We are also concerned by the proposal to overturn recent safeguards imposed on the program in favor of an arbitrary cap, despite expert testimony before our committee that has demonstrated that a cap is not an effective mechanism to achieve the goal of curbing any waste, fraud, and abuse that exists in the program. Instead, recently adopted safeguards are more likely to be effective without penalizing otherwise qualified recipients. For example, an arbitrary cap would eliminate the safeguards that ensure those living in veterans' homes, women's shelters, or group homes can enroll in the program.
Congress has specifically rejected efforts to cap or end Lifeline's current structure multiple times. Last Congress, the House carefully considered three bills that closely match your proposals--H.R. 4884, H.R. 266, and H.R. 5525. Yet, after being considered before either the House Energy and Commerce Committee or the broader House of Representatives, Congress instead chose to not move forward with these measures in favor of the FCC's existing steps to better oversee the program. We urge you to uphold that congressional policy choice.

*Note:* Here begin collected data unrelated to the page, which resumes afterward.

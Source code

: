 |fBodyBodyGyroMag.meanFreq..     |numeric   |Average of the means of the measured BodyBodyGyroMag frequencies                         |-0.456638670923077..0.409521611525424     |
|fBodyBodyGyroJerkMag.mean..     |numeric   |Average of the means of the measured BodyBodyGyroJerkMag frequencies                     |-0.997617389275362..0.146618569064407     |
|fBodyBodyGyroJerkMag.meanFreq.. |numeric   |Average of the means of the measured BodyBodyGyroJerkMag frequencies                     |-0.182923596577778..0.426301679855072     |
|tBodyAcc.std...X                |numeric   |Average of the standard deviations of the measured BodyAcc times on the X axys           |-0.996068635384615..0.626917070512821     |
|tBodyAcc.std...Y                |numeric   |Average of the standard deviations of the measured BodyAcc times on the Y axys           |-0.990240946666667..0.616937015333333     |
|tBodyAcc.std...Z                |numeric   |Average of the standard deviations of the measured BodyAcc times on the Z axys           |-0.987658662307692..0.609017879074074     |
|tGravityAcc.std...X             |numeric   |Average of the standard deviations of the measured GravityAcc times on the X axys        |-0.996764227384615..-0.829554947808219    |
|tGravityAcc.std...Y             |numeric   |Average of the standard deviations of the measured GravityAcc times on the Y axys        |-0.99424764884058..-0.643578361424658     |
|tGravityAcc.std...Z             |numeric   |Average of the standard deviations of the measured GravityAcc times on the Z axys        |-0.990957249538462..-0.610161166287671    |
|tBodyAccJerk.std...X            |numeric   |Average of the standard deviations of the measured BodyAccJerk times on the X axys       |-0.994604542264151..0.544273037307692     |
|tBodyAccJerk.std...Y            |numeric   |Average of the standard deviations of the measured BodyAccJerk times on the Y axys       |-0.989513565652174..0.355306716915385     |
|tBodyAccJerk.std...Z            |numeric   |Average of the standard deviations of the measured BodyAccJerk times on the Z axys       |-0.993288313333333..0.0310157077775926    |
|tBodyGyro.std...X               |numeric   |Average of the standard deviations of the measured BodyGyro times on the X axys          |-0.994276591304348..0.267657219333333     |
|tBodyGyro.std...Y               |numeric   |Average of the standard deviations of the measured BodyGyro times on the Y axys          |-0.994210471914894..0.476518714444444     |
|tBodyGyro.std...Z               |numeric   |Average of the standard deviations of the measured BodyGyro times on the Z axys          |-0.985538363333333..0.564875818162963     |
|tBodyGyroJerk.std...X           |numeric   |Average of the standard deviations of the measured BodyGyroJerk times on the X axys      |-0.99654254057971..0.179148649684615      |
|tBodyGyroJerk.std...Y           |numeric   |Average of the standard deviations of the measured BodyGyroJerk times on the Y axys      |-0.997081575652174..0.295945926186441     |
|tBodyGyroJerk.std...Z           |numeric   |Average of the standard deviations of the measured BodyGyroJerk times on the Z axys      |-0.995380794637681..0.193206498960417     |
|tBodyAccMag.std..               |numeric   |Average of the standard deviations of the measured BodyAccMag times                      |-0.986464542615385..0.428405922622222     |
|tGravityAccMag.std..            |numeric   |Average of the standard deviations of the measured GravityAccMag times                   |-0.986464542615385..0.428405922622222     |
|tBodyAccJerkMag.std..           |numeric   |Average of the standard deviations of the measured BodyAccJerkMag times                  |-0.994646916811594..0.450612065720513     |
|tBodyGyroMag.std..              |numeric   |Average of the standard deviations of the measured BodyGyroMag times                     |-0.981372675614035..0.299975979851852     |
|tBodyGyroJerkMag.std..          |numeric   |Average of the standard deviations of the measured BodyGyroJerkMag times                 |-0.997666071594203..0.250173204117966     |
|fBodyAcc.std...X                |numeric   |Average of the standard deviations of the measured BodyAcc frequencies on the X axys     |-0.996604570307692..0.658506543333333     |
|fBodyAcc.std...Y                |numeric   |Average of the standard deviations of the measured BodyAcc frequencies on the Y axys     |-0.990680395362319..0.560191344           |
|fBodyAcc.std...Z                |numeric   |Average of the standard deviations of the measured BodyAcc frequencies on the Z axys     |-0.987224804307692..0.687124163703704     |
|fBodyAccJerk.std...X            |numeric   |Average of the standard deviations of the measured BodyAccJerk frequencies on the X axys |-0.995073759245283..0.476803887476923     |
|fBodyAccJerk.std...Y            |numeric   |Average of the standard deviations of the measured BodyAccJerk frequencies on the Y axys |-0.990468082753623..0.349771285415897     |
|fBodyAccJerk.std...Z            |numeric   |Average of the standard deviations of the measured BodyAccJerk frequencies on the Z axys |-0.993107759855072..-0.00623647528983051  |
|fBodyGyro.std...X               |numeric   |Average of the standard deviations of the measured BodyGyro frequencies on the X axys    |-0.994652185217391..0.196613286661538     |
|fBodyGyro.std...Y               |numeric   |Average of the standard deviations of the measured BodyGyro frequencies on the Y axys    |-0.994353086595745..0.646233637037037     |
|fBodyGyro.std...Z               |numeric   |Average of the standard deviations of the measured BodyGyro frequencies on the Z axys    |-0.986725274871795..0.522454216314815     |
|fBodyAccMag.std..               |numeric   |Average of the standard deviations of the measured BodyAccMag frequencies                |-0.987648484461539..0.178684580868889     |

The National Verifier has the potential to be the Commission's most important tool towards reducing waste, fraud, and abuse in the program. The 2016 Lifeline Order establishes a minimum benchmark of 25 states or territories by December 2018 and full implementation a year after that. The National Verifier will further improve the program's integrity as well as our shared goal of ensuring Lifeline is an efficient, effective, and fiscally responsible program. Indeed, the Government Accountability Office testified the National Verifier will resolve most remaining issues. We therefore ask that the Commission fully implement and evaluate the 2016 reforms to the program, including the creation of the National Verifier, before taking further action.
Finally, it is regrettable that you did not mention these proposals at the October 25 Oversight Hearing before this Committee despite several questions about the Lifeline program. Public confidence requires transparency between this committee and those it oversees, yet you chose to avoid telling us that you planned to release this proposal within hours after the hearing concluded, leaving the impression that you are trying to evade congressional oversight. To restore public trust and allow Congress to exercise its oversight responsibility, we therefore ask that you do not take any final actions on your plan--on tribal lands or anywhere in the country--until you have another opportunity to testify before our committee on the impacts of this proposal.
For these reasons, we urge the FCC to immediately reconsider its proposal to set aside the Lifeline program as appropriate under the law.